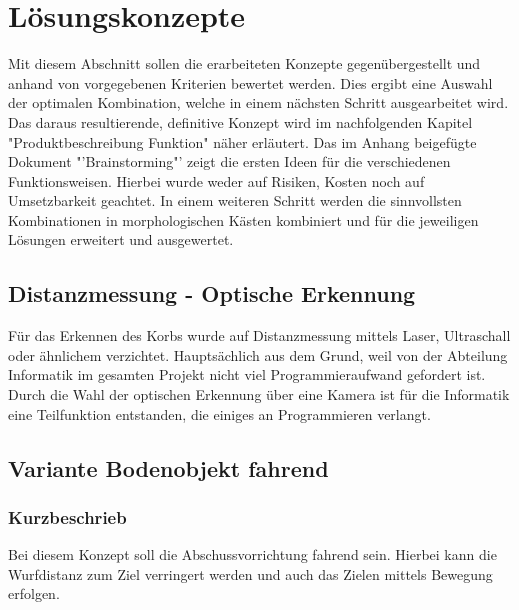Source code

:\newcommand{\morphcellwidth}
{
0.12\linewidth
}
\section{Lösungskonzepte}
Mit diesem Abschnitt sollen die erarbeiteten Konzepte gegenübergestellt und 
anhand von vorgegebenen Kriterien bewertet werden. Dies ergibt eine 
Auswahl der optimalen Kombination, welche in einem nächsten Schritt 
ausgearbeitet wird. Das daraus resultierende, definitive Konzept wird im nachfolgenden Kapitel "Produktbeschreibung Funktion" näher erläutert. 
Das im Anhang beigefügte Dokument "'Brainstorming"' zeigt die ersten Ideen für 
die verschiedenen Funktionsweisen. Hierbei wurde weder auf Risiken, Kosten 
noch auf Umsetzbarkeit geachtet. In einem weiteren Schritt werden die 
sinnvollsten Kombinationen in morphologischen Kästen kombiniert und für die 
jeweiligen Lösungen erweitert und ausgewertet. 

\subsection{Distanzmessung - Optische Erkennung}
Für das Erkennen des Korbs wurde auf Distanzmessung mittels Laser, Ultraschall oder ähnlichem verzichtet. Hauptsächlich aus dem Grund, weil von der Abteilung Informatik im gesamten Projekt nicht viel Programmieraufwand gefordert ist. Durch die Wahl der optischen Erkennung über eine Kamera ist für die Informatik eine Teilfunktion entstanden, die einiges an Programmieren verlangt.


\subsection{Variante Bodenobjekt fahrend}
\subsubsection{Kurzbeschrieb}
Bei diesem Konzept soll die Abschussvorrichtung fahrend sein. Hierbei kann 
die  Wurfdistanz zum Ziel verringert werden und auch das Zielen mittels 
Bewegung erfolgen.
------------------------------------------------------------------------
● **What to work on**
Produce a verbatim copy of every entry, excluding pictures.

● **Answer for the task**
Source code

:\newcommand{\morphcellwidth}
{
0.12\linewidth
}
\section{Lösungskonzepte}
Mit diesem Abschnitt sollen die erarbeiteten Konzepte gegenübergestellt und 
anhand von vorgegebenen Kriterien bewertet werden. Dies ergibt eine 
Auswahl der optimalen Kombination, welche in einem nächsten Schritt 
ausgearbeitet wird. Das daraus resultierende, definitive Konzept wird im nachfolgenden Kapitel "Produktbeschreibung Funktion" näher erläutert. 
Das im Anhang beigefügte Dokument "'Brainstorming"' zeigt die ersten Ideen für 
die verschiedenen Funktionsweisen. Hierbei wurde weder auf Risiken, Kosten 
noch auf Umsetzbarkeit geachtet. In einem weiteren Schritt werden die 
sinnvollsten Kombinationen in morphologischen Kästen kombiniert und für die 
jeweiligen Lösungen erweitert und ausgewertet. 

\subsection{Distanzmessung - Optische Erkennung}
Für das Erkennen des Korbs wurde auf Distanzmessung mittels Laser, Ultraschall oder ähnlichem verzichtet. Hauptsächlich aus dem Grund, weil von der Abteilung Informatik im gesamten Projekt nicht viel Programmieraufwand gefordert ist. Durch die Wahl der optischen Erkennung über eine Kamera ist für die Informatik eine Teilfunktion entstanden, die einiges an Programmieren verlangt.


\subsection{Variante Bodenobjekt fahrend}
\subsubsection{Kurzbeschrieb}
Bei diesem Konzept soll die Abschussvorrichtung fahrend sein. Hierbei kann 
die  Wurfdistanz zum Ziel verringert werden und auch das Zielen mittels 
Bewegung erfolgen.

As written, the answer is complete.